Tuesday, August 5, 2008


Java solves the problem of cross-platform application development


Thanks to its portable byte code, the same Java applet will run anywhere the Java Virtual Machine runs. This leads to the logical conclusion that Java is the perfect language for writing applications that need to run across multiple platforms, especially the kind of lightweight enterprise-level applications that IS departments spend much of their time developing.

Java, coupled with a database connectivity package like JDBC, is a good language for things like database front ends and other lightweight applications. It's far more cross-platform than current solutions like PowerBuilder, Delphi or Visual Basic, easier to manage (no installation; just point at a web page) and potentially much higher performance than all but Delphi (which is based on compiled Pascal). But it doesn't solve all the problems of cross-platform development, as a few days reading any of the the Java newsgroups will show. There are three major limitations to Java's ability to do clean cross-platform execution:

Java applets don't inherit the browser properties specified by the user. You can do all you want to make the fonts in an applet match those of the surrounding page. But a viewer on a different kind of system with different defaults will still get a font appearance or size difference between text rendered by the applet and the HTML-specified text that surrounds it. The text of the applet on page two was designed to match the rest of the text on the page. On my browser it does; what about on yours?

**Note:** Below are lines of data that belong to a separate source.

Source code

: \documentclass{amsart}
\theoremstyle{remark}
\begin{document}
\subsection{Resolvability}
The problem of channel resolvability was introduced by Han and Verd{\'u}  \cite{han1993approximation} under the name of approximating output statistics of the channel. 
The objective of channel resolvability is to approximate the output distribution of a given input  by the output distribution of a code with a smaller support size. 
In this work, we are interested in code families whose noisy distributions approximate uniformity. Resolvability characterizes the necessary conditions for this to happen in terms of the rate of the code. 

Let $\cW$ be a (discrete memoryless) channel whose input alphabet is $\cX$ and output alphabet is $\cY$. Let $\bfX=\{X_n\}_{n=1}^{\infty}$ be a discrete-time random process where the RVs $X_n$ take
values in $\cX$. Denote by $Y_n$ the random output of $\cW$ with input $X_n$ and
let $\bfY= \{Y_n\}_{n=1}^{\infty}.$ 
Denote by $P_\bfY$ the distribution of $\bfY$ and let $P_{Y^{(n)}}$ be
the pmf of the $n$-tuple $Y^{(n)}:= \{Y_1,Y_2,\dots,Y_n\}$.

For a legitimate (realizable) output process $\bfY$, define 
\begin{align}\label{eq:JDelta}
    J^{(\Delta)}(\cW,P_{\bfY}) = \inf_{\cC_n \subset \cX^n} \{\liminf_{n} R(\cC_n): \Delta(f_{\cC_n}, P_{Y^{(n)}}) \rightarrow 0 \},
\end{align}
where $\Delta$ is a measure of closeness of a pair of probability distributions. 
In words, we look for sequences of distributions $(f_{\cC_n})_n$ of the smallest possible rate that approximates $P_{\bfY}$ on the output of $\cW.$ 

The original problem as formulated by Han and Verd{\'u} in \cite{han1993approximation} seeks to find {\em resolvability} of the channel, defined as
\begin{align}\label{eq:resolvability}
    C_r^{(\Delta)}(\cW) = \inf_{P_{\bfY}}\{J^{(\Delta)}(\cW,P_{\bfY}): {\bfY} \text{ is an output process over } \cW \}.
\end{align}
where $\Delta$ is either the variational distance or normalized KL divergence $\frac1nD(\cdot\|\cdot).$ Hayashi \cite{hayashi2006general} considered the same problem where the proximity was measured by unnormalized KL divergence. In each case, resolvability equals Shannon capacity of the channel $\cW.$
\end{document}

Java's window toolkit relies on the native window system to implement all its UI elements: on Unix it uses X/Motif, on the Macintosh it uses the Toolbox, on Windows it uses Windows and so on. Since each window system has its own idea about the size and shape of its components, they are likely to look a little different (a major inconvenience to the documentation people) and to take up different amounts of space.

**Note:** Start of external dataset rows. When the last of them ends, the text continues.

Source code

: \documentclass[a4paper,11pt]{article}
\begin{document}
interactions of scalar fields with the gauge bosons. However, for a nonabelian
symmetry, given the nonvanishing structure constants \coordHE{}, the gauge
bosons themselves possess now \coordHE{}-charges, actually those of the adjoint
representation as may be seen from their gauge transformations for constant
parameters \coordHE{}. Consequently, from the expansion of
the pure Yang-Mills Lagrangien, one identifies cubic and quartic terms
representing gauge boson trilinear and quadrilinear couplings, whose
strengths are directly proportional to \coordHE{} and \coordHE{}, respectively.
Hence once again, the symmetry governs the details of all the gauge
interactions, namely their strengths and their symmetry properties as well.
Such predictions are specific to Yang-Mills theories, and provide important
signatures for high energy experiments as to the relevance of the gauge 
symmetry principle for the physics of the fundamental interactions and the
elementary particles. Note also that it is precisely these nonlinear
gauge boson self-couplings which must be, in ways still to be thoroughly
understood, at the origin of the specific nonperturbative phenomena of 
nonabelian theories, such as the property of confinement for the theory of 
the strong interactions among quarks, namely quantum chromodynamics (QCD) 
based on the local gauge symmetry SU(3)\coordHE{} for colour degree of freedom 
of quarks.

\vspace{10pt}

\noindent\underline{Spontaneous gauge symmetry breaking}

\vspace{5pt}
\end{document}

Which means that the HEIGHT= and WIDTH= specifications in the

-applet- tag need to allow for the largest size required across all platforms, not the size necessary on the development platform. A more serious issue concerns incompatibilities users have found in the behavior on different platforms. Because of the way AWT relies on the underlying window system, programmers have had to make minor code changes (modify the order of API calls; insert an additional call) to make things work on every platform.

For a Java applet to be cross-platform, everything it needs must also be cross-platform. I can write database clients in Java thanks to Sun's JDBC package. But JDBC doesn't do me any good if it hasn't been ported to every platform I need to support. And even if it's available, I need to install it on every system that might need my applet. So my cross-platform environment is really limited by the interfaces accessible to the Java environment in my browser.

This point is discussed elsewhere.
The best cross-platform development and delivery environment I have ever seen was the ParcPlace Smalltalk environment. Every implementation on every supported platform was identical from the programmer's and the program's perspective. Every program behaved identically and looked identical no matter where it ran.

Of course, there was a cost associated with this uniformity: although every Smalltalk program looked like every other Smalltalk program, they didn't look at all like any other application running on the same machine. Smalltalk programs on the Macintosh looked like Smalltalk programs; they didn't look like Macintosh programs.

Until and unless we reach a point where every system looks and behaves like every other (a point Microsoft appears to be praying for with great devotion), it will not be possible to write applications that look and feel like others on our development platform and on every other platform on which they run. Not, at least, without some serious work on the part of the developer.